## Your goal
The answer must consist of every line in the data that contains "igual".
Data in this exercise section start
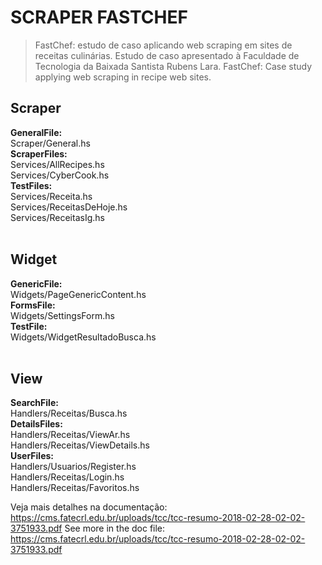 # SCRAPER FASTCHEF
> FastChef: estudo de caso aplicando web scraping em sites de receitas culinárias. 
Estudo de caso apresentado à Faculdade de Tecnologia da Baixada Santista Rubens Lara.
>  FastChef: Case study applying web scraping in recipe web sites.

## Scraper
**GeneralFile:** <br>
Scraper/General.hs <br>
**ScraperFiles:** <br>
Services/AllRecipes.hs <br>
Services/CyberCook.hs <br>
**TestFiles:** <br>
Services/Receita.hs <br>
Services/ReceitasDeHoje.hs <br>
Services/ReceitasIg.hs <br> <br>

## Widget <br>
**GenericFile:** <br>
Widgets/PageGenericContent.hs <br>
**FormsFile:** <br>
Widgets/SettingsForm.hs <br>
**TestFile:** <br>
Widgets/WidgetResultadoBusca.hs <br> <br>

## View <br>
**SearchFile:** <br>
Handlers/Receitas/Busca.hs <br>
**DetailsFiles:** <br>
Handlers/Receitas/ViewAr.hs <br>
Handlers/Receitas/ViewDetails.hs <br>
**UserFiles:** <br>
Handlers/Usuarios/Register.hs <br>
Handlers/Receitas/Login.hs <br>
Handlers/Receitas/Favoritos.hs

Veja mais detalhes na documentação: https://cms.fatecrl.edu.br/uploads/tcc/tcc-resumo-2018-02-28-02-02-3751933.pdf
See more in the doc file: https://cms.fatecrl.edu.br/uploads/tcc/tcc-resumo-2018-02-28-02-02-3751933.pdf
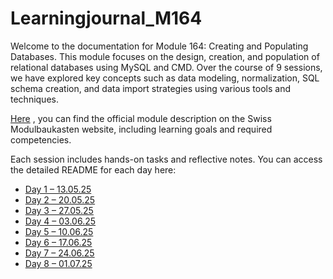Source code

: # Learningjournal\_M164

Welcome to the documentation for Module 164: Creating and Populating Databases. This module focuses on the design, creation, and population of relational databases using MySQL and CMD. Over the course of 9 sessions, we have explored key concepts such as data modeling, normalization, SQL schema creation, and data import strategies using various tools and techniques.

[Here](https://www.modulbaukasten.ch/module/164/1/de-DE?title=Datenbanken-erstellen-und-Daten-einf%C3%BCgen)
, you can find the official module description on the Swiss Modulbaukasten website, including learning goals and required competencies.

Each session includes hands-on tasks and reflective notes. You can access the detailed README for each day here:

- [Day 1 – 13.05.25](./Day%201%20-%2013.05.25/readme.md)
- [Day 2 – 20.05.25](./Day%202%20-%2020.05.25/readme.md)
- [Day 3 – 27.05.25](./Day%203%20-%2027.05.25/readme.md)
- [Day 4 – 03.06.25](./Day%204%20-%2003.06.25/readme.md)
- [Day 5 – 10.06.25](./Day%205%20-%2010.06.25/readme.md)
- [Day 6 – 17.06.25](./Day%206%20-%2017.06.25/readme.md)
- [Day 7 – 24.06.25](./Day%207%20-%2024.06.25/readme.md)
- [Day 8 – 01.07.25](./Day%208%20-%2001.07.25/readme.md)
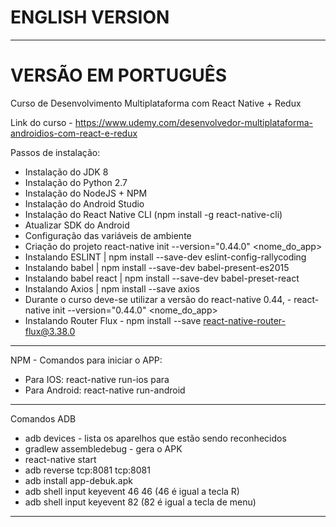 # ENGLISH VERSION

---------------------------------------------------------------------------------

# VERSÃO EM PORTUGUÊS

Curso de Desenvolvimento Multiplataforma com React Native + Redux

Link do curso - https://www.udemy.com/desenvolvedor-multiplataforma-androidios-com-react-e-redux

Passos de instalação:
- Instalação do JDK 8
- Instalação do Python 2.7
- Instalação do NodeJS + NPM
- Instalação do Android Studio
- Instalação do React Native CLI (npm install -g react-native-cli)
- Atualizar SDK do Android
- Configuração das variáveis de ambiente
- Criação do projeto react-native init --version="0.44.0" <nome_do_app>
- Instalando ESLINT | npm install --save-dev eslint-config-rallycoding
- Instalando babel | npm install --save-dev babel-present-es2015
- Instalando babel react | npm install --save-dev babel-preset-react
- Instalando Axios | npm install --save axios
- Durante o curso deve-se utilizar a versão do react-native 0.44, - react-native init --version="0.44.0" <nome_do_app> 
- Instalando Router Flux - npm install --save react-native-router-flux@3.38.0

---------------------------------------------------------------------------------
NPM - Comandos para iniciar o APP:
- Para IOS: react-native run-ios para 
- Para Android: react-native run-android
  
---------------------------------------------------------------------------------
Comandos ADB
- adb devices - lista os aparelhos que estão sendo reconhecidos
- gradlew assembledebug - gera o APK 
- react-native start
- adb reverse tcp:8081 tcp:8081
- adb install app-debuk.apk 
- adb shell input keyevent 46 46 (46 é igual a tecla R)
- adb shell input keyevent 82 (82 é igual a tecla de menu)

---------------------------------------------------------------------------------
Data in this exercise section end
## Exercise response
- adb shell input keyevent 46 46 (46 é igual a tecla R)
- adb shell input keyevent 82 (82 é igual a tecla de menu)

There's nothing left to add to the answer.